In the last few years there have been so many articles, think pieces, and comments about the so-called DF-21D “Carrier Killer” Anti-Ship Ballistic Missile that there is really no reason here to post review them. USNIBlog readers should be up to speed.
I don’t think that, from a warfighting point of view, that is really the missile we should worry the most about.
Let’s review a few fundamentals:
1. Successfully targeting a moving ship in the wide Pacific Ocean that may or may not have decoys or other attractive distractions around it is very hard.
2. Islands do not move. The sea-shore profile does not change more than a tide. Targeting them, fixed location to fixed location, was a problem solved in the mid-20th Century. Here in the late part of the early 21st Century, that problem is solved in parallel by a variety of methods.
3. A lot of our Pacific military force is ashore in Japan, and increasingly Guam, with a flavoring recently in Darwin, Australia and Singapore.
With 1-3 above, let’s look at the chart.
On our end, I can come up with a variety of ways to either hard or soft kill a DF-21D. On their end, the kill chain from launcher to CVN is a multi-linked and delicate chain open to all sorts of exploitation by the defender.
How do you defend a land base, shore facility, or piers full of ships that are static, unmoving, and vulnerable in comparison? Your options are much fewer, and infinitely less effective. With the DF-26, you have a lot more of your rear area you need to defend.

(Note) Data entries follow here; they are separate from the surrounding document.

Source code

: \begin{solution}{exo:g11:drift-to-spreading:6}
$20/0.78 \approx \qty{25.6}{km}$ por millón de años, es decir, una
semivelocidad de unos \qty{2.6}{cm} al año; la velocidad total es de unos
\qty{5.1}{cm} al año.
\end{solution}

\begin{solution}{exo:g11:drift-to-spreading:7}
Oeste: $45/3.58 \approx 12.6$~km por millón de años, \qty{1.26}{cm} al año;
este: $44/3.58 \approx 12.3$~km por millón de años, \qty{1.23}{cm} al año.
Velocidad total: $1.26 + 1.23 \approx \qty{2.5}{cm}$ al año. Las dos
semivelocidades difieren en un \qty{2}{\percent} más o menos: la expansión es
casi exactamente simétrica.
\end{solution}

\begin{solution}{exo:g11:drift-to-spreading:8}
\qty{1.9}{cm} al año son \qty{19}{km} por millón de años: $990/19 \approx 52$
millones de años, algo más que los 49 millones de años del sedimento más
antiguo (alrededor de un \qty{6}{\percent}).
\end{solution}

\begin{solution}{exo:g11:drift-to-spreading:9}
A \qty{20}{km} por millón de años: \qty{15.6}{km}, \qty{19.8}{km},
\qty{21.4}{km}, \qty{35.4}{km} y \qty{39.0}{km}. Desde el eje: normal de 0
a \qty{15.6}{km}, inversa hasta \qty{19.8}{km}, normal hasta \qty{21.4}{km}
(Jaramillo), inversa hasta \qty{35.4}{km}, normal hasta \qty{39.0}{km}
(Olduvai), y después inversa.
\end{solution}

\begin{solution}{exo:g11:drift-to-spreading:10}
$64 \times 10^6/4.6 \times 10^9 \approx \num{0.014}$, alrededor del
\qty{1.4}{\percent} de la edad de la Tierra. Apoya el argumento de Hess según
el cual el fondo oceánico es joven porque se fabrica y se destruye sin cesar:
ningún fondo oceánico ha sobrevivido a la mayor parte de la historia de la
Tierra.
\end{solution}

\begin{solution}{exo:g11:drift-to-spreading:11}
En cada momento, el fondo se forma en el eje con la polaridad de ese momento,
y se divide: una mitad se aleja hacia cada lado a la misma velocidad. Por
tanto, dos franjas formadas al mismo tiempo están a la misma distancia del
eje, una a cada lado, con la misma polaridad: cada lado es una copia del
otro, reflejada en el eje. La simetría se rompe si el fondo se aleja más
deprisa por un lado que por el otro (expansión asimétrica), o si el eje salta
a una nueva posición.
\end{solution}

We have talked a lot about what would happen if you lost a CVN, but what if you lost 80% of the tankers, early warning, tactical aircraft stationed ashore or ships pierside in Guam, Japan, and elsewhere along with their fuel and other supplies?
Are we ready for that?
Have we thought that through … or do we have some comfortable planning assumptions that enable our other entitled projections?